Last Call

Carnival spirits

prepared by CHRIS HANNAH, at FRENCH 75

SARA ESSEX BRADLEY PHOTOGRAPH

Big events demand big actions.

Communities all over the world yearn for some attention-getting, visitor-enticing, image-enhancing activity that focuses news media and millions of eyes on celebrations where everyone who sees what’s going on wishes they were there. New Orleans has such an astounding – sometimes confounding – annual event.

Storied, historic and grand, Mardi Gras is staged in full view of international media attention and we take it in stride; not for granted, but in stride.

And every year, no matter how many Carnival seasons we’ve been through, we struggle to resolve the challenges, such as what to wear, what to eat, what to drink and where to “go” – you know what I mean.

I can’t help you with most of that, but the solution to the drinking challenge has actually been solved by, whom else, a mixologist. Because Mardi Gras is late this year, we should enjoy some warmer weather, and that calls for adult refreshment directly out of the Tiki cocktail playbook.

Tiki drinks are citrus, rum-filled concoctions beloved by everyone. As the “big day” goes along, that love grows. Or is it the rum kicking in?

Every year Chris Hannah, professional bar guy over at French 75 – the classy bar in Arnaud’s Restaurant – mixes up a huge batch of punch, places the final product into what’s considered a water cooler everywhere else, sets the cooler in a shopping cart and walks through the French Quarter enjoying his concoction and the party, freely providing samples to revelers.

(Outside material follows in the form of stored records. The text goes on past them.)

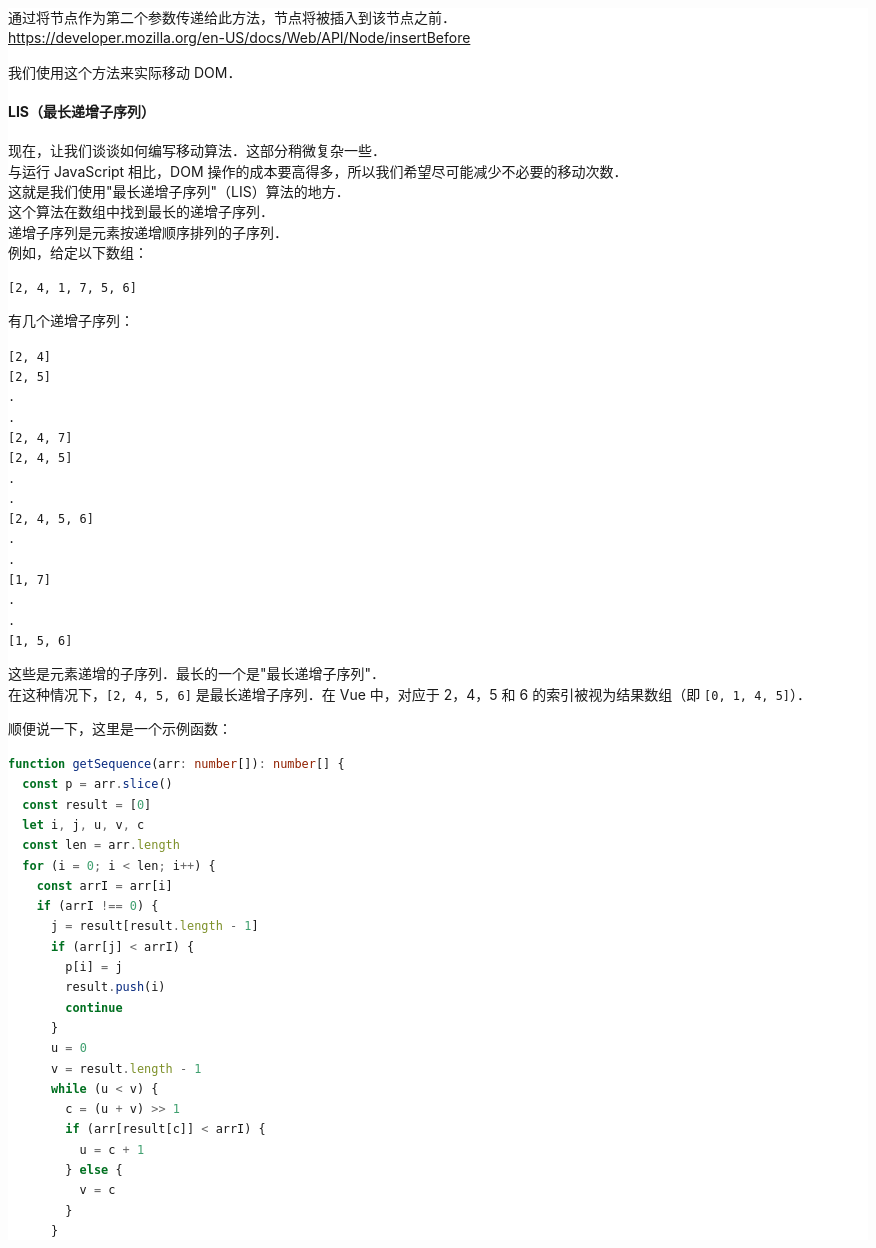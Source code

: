 通过将节点作为第二个参数传递给此方法，节点将被插入到该节点之前．  
https://developer.mozilla.org/en-US/docs/Web/API/Node/insertBefore

我们使用这个方法来实际移动 DOM．

#### LIS（最长递增子序列）

现在，让我们谈谈如何编写移动算法．这部分稍微复杂一些．  
与运行 JavaScript 相比，DOM 操作的成本要高得多，所以我们希望尽可能减少不必要的移动次数．  
这就是我们使用"最长递增子序列"（LIS）算法的地方．  
这个算法在数组中找到最长的递增子序列．  
递增子序列是元素按递增顺序排列的子序列．  
例如，给定以下数组：

```
[2, 4, 1, 7, 5, 6]
```

有几个递增子序列：

```
[2, 4]
[2, 5]
.
.
[2, 4, 7]
[2, 4, 5]
.
.
[2, 4, 5, 6]
.
.
[1, 7]
.
.
[1, 5, 6]
```

这些是元素递增的子序列．最长的一个是"最长递增子序列"．  
在这种情况下，`[2, 4, 5, 6]` 是最长递增子序列．在 Vue 中，对应于 2，4，5 和 6 的索引被视为结果数组（即 `[0, 1, 4, 5]`）．

顺便说一下，这里是一个示例函数：

```ts
function getSequence(arr: number[]): number[] {
  const p = arr.slice()
  const result = [0]
  let i, j, u, v, c
  const len = arr.length
  for (i = 0; i < len; i++) {
    const arrI = arr[i]
    if (arrI !== 0) {
      j = result[result.length - 1]
      if (arr[j] < arrI) {
        p[i] = j
        result.push(i)
        continue
      }
      u = 0
      v = result.length - 1
      while (u < v) {
        c = (u + v) >> 1
        if (arr[result[c]] < arrI) {
          u = c + 1
        } else {
          v = c
        }
      }
```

He has no set route, or else we would all be there along the way to enjoy this year’s punch du jour: Pago Pago – a four-ounce drink expanded to five gallons by Hannah in the spirit of the season.

PAGO PAGO (paraded)
Group sized recipe
150 ounces (18 3/4 cups) fresh lime juice
150 ounces (18 3/4 cups) fresh grapefruit juice
150 ounces (18 3/4 cups) fresh orange juice
100 ounces (12 1/2 cups) honey syrup mix
75 ounces (9 1/4 cups) dark Jamaican rum
75 ounces (9 1/4 cups) light Jamaican rum
150 dashes (around 5 ounces or 1/2 a bottle) Angostura Bitters

 
Mix all ingredients in the order listed. Stir well. Tap spigot and allow drink to flow into “go-cup” (no glass on the street). Add ice. Enjoy and revel in the thought that everyone else in America is working today.